[OPENMP][NVPTX]Use __syncwarp() to reconverge the threads.

Summary: In Cuda 9.0 it is not guaranteed that threads in the warps are convergent. We need to use __syncwarp() function to reconverge the threads and to guarantee the memory ordering among threads in the warps. This is the first patch to fix the problem with the test libomptarget/deviceRTLs/nvptx/src/sync.cu on Cuda9+. This patch just replaces calls to __shfl_sync() function with the call of __syncwarp() function where we need to reconverge the threads when we try to modify the value of the parallel level counter. Reviewers: grokos Subscribers: guansong, jfb, jdoerfert, caomhin, kkwli0, openmp-commits Tags: #openmp Differential Revision: https://reviews.llvm.org/D65013 llvm-svn: 369796
author: Alexey Bataev <a.bataev@hotmail.com> 2019-08-23 18:34:48 +0000
committer: Alexey Bataev <a.bataev@hotmail.com> 2019-08-23 18:34:48 +0000
commit: 0366168f3ac6c838fa41cddc02db84d48403f21e (patch)
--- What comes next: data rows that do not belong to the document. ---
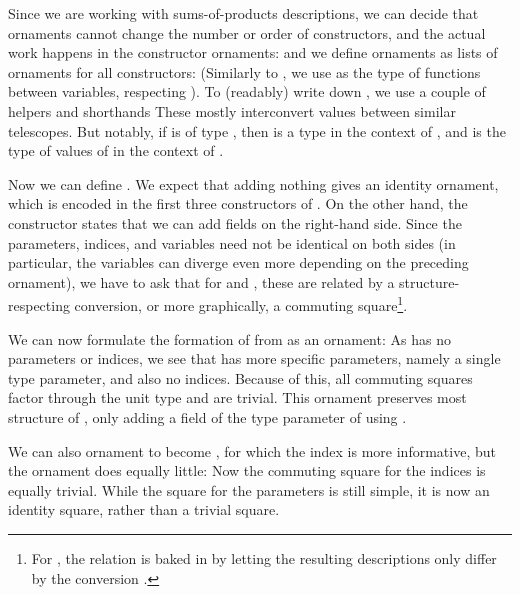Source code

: Since we are working with sums-of-products descriptions, we can decide that ornaments cannot change the number or order of constructors, and the actual work happens in the constructor ornaments:
and we define ornaments as lists of ornaments for all constructors:
(Similarly to , we use  as the type of functions between variables, respecting ). To (readably) write down , we use a couple of helpers and shorthands
These mostly interconvert values between similar telescopes. But notably, if  is of type , then  is a type in the context of , and  is the type of values of  in the context of .

Now we can define . We expect that adding nothing gives an identity ornament, which is encoded in the first three constructors of .
On the other hand, the  constructor states that we can add fields on the right-hand side. Since the parameters, indices, and variables need not be identical on both sides (in particular, the variables can diverge even more depending on the preceding ornament), we have to ask that for  and , these are related by a structure-respecting conversion, or more graphically, a commuting square\footnote{For , the relation is baked in by letting the resulting descriptions only differ by the conversion .}. %

We can now formulate the formation of  from \bN{} as an ornament:
As \bN{} has no parameters or indices, we see that  has more specific parameters, namely a single type parameter, and also no indices. Because of this, all commuting squares factor through the unit type and are trivial. This ornament preserves most structure of \bN{}, only adding a field of the type parameter of  using .

We can also ornament  to become , for which the index is more informative, but the ornament does equally little:
Now the commuting square for the indices is equally trivial. While the square for the parameters is still simple, it is now an identity square, rather than a trivial square.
tree: 98a44872ce06de19945aac46c572d193c7b7d9f9
parent: 9cb059fdcc03e2144fa9aac0bfbb49c0d5d7efe2 (diff)
download: bcm5719-llvm-0366168f3ac6c838fa41cddc02db84d48403f21e.tar.gz
bcm5719-llvm-0366168f3ac6c838fa41cddc02db84d48403f21e.zip
2 files changed, 19 insertions, 10 deletions
diff --git a/openmp/libomptarget/deviceRTLs/nvptx/src/omptarget-nvptx.h b/openmp/libomptarget/deviceRTLs/nvptx/src/omptarget-nvptx.h
index f28284ded6b..a5e4a71bdf3 100644
--- a/openmp/libomptarget/deviceRTLs/nvptx/src/omptarget-nvptx.h
+++ b/openmp/libomptarget/deviceRTLs/nvptx/src/omptarget-nvptx.h
@@ -55,11 +55,14 @@
 #define __SHFL_DOWN_SYNC(mask, var, delta, width)                              \
   __shfl_down_sync((mask), (var), (delta), (width))
 #define __ACTIVEMASK() __activemask()
+#define __SYNCWARP(Mask) __syncwarp(Mask)
 #else
 #define __SHFL_SYNC(mask, var, srcLane) __shfl((var), (srcLane))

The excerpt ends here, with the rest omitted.